I was always on the side of those people who thought about PATM as a disease in some kind of biological virus, or any kind of electromagnetic shield disruption. I was always against psychological idea of PATM. I was so wrong 

PLEASE LISTEN TO THIS VERY CAREFULLY, THIS VOICE YOU ARE HEARING, WHEN YOU READING THIS MESSAGE - IS YOUR GUARDIAN ANGEL, WHO WILL HELP YOU GET RID OF PATM 

This is my last post on this forum, because I have found a cure, easiest and simplest as it could be. Now I will explain why this is my last comment. This whole forum is basically working against all of us. We, PATMers, are really just poor stupid people as it seems really =( I am so upset that I lost more than 2 years fighting against something outerworld, when the only one I should fought was only me. The real problem is that when we read something here, we interpetiate it in our life.

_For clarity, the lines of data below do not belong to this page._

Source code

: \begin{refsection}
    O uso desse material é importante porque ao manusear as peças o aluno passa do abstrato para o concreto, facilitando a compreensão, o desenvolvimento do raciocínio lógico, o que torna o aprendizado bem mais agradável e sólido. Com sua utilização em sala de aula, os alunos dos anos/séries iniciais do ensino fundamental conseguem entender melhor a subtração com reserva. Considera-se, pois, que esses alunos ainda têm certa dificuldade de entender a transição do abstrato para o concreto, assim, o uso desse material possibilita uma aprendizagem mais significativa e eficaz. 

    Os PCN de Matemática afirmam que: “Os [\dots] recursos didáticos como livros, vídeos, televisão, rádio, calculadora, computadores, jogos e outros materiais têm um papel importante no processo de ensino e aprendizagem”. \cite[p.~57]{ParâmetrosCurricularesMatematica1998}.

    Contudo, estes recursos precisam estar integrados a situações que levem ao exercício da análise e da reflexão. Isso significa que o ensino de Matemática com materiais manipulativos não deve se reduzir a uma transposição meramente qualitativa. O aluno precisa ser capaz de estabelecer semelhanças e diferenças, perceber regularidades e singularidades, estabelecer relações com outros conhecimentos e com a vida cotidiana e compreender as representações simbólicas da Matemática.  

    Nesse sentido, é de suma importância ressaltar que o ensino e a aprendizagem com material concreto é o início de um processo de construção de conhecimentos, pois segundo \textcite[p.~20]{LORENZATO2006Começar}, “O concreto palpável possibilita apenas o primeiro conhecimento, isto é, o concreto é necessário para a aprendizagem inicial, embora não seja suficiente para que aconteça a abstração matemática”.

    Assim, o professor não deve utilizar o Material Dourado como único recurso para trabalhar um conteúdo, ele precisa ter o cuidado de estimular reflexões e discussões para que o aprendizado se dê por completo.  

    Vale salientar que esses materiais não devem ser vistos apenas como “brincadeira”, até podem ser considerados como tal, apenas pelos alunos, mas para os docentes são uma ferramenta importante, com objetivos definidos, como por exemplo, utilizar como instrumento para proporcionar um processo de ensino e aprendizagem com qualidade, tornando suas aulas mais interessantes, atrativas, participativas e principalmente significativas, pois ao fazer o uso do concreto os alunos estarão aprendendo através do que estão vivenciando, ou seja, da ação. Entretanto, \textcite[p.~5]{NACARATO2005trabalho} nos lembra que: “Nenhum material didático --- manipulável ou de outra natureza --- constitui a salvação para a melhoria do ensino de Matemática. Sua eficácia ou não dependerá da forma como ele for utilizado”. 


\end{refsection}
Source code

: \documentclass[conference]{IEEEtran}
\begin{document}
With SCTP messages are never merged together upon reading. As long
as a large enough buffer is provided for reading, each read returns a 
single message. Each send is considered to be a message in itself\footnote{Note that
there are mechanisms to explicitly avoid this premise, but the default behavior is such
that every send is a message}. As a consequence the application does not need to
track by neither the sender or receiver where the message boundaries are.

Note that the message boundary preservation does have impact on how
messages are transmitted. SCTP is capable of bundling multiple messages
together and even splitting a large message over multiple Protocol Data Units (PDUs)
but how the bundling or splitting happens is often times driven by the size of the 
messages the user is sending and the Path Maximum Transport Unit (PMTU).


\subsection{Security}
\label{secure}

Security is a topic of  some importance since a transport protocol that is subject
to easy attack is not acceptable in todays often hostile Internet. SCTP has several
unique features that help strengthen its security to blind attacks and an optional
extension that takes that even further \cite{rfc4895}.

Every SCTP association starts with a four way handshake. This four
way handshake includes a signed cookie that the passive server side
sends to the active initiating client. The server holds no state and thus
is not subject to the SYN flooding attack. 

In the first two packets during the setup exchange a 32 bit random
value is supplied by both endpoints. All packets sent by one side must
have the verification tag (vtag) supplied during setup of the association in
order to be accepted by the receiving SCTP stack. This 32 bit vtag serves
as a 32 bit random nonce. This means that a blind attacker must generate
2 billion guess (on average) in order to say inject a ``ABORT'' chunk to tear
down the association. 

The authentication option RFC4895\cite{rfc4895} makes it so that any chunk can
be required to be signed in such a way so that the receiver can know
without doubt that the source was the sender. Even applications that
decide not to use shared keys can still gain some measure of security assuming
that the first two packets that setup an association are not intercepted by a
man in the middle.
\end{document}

Viruses, bugs, some sort of demonic thing, diets and so on. We think too much, and the only thing we really capable of bringing to our mind for about 90% of our time is PATM. We configurated ourselfs so freakly negative, that simply made ourself ill with this thing (It explains two things: new symptoms of newcomers, and then our similarities in symptoms afterwards - when we read about them and think the whole time and trying to find symptoms ANYWHERE) This forum is really a big threat - I want the only thing - That there will be only my comment in the whole thread - You will understand everything, just read more 

I was searching through my whole idea about deep breathing and how it helps. The only thing that it was really working for the time being - It was great interuptor for my (and yours) brain. We concentrated on breathing and dislocated some of negative ideas of PATM on breathing so that our poisoned brain could get some rest. YOU WILL NEVER GONNA RECOVER IF YOU CONTINUE TO THINK ABOUT PATM. YOU DONT NEED UVB, DONT NEED DEEP BREATHING, SPORTS, DIETS AND SO ON TO BRING PATM TO ITS FINAL DEFEAT. Its so simple really, that I was laughing very hard when I felt absolute enlightment afterwards. So simple, yet so hard for us. BECAUSE ! WE GOT OURSELVES SO DEEP IN BAD THOUGHTS IN WHICH WERE TARGETING ONLY OURSELVES. We were created and born not for thinking about that crap, we should evolve, we should feel happy, we should do something good and think about only good ways. Now I want to stop at this moment, because some of those guys here were saying about exact same thing and I didnt get a clue and didnt catch an idea. We are really intelligent person, only intelligent person can get itself in so deep crap as PATM Really, we are very clever, I'm Russian, but I learned English for Defeating PATM So freaking funny The whole idea is that the center of our thoughts was always PATM, we should change it immediately, It can bring everything bad to us. Dont try any advice on this thread, just read my message very precisely and try to undertsand, I will help you in PM if you have any questions. 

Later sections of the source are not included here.